10. Wait, save your MSI Factory project file so that you never have the need to plug these parameter in again each time you build a setup. You can also set the values as default for new projects under Edit->Preferences.

TROUBLESHOOTING
If the above did not work, you can try and run SignTool using the embedded wizard. It is very good. To do that:
1. Run “c:\sign\signtool.exe signwizard” from a command prompt.
2. Be sure to select “custom” or you will not be able to select a certificate from a file
3. Set CSP to “Microsoft Strong Cryptographic Provider” with a provider type of “RSA FULL”
4. Set algorithm to “sha1”
5. Muddle your way thru the rest of the screens and you should end up with a “Successfully Completed” message
6. If that did not work, then it was either driver/user error on your part or some fundamental problem with your PC, as this process the Wizard is crazy easy to use.

Enjoy. I hope this saves you some hassle in the future.

Thanks for taking the time to explain that process.

:yes

Hey DesertKoala, thanks for posting this. Great read. I've just completed my MSI code signing. What an ordeal!

Ready for that beer now. What do you suggest? Little Creatures Pale Ale?

Best regards,
Rod

Best explanation I've seen so far! Now if I only had a computer that ran XP...

Our problem is that all of our computers are running Vista and therefore I can't get the PVK file. All I get is the SPC file from thawte. After calling support at thawte I end up talking to someone (at thawte) who tells me that if I give him my cert name and password he will reissue the certificate, download it to his XP machine and then email me the files. I have a few reservations about that but don't see that I have much of a choice.

To make a long horrible story short(er)... I haven't received diddly squat from our hero at thawte and now have a code signing certificate that I can't use.

Has anyone been able to sign applications using Vista and if so could you help a brother out and let me know how you were able to perform this miracle?

Thanks in advance.

Here is also what thwate has on their website regarding Vista.


Effective Date
2007-06-13 07:00:00 Etc/GMT
Advisory

When using a Windows Vista operating system to request a MS Authenticode Code Signing certificate, the private key cannot be manually saved to a specified location because of Vista's security settings. Instead Vista will save the private key into the registry. During enrollment, the box labeled “private key storage” under “certificate private key generation” on the enrollment page which would allow you to select the directory for storing the private key does not appear. This option does show up using XP.

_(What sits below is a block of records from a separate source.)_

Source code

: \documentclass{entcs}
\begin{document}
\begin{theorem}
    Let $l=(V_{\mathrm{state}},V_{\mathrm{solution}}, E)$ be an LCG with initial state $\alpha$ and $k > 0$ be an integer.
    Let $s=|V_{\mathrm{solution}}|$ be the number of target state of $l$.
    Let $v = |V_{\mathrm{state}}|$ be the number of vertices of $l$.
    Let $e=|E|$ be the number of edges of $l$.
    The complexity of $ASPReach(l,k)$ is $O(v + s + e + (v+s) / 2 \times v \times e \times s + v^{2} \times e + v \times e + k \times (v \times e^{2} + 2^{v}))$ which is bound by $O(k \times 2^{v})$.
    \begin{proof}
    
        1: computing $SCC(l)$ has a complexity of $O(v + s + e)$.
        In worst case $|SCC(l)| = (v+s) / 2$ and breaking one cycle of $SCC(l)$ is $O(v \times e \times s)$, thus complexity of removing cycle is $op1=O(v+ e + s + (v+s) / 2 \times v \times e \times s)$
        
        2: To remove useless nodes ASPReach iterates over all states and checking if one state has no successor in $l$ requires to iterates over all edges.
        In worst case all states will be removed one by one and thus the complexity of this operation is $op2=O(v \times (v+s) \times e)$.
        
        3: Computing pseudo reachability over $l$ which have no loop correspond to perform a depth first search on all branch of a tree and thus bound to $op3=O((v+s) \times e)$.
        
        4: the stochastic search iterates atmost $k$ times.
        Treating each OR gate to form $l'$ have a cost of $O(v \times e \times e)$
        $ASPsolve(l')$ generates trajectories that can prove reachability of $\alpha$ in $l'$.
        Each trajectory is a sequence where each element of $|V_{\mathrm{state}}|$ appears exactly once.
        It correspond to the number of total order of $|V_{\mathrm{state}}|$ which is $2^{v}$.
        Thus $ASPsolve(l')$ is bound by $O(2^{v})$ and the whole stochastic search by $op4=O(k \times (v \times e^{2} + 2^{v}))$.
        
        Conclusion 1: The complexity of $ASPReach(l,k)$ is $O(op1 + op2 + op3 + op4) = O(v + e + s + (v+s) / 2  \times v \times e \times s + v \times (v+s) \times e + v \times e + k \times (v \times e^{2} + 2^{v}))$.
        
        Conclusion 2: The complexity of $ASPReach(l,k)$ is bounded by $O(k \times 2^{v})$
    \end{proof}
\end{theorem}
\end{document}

After receiving the certificate (.spc), right clicking on the .spc file and choosing to install the certificate will tie the private key and certificate into the registry.

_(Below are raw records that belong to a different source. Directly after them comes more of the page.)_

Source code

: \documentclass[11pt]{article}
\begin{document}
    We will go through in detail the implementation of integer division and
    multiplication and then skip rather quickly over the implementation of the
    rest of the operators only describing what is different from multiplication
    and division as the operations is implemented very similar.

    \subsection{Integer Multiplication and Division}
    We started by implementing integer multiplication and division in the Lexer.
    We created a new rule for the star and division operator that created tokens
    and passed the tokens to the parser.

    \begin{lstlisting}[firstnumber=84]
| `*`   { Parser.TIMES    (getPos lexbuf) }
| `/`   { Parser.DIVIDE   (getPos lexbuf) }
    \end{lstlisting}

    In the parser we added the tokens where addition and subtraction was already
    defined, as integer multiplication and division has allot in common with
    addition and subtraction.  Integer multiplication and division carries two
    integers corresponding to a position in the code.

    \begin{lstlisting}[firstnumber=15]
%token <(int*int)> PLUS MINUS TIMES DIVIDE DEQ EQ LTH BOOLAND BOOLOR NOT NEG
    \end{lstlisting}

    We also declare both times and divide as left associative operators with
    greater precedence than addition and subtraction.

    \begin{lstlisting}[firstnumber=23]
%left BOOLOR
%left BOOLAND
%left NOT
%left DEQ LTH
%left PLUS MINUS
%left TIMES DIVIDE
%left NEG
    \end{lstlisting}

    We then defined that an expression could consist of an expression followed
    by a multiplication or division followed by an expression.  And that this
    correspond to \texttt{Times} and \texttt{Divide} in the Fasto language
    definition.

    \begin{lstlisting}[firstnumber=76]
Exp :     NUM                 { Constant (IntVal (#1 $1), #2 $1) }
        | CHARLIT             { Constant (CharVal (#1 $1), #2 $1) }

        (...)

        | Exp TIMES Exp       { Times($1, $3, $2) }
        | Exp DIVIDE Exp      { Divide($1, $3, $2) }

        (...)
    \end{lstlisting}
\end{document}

You can now sign and timestamp your code(timestamping is optional): signcode -cn "My Organisation" mycab.cab -t http://timestamp.verisign.com/scripts/timstamp.dll

Please note: when using Vista the private key is not exportable. Therefore, code signing can only be done using the machine that was used to request the certificate

Not sure what that means but all attempts to get this to work have been fruitless thus far.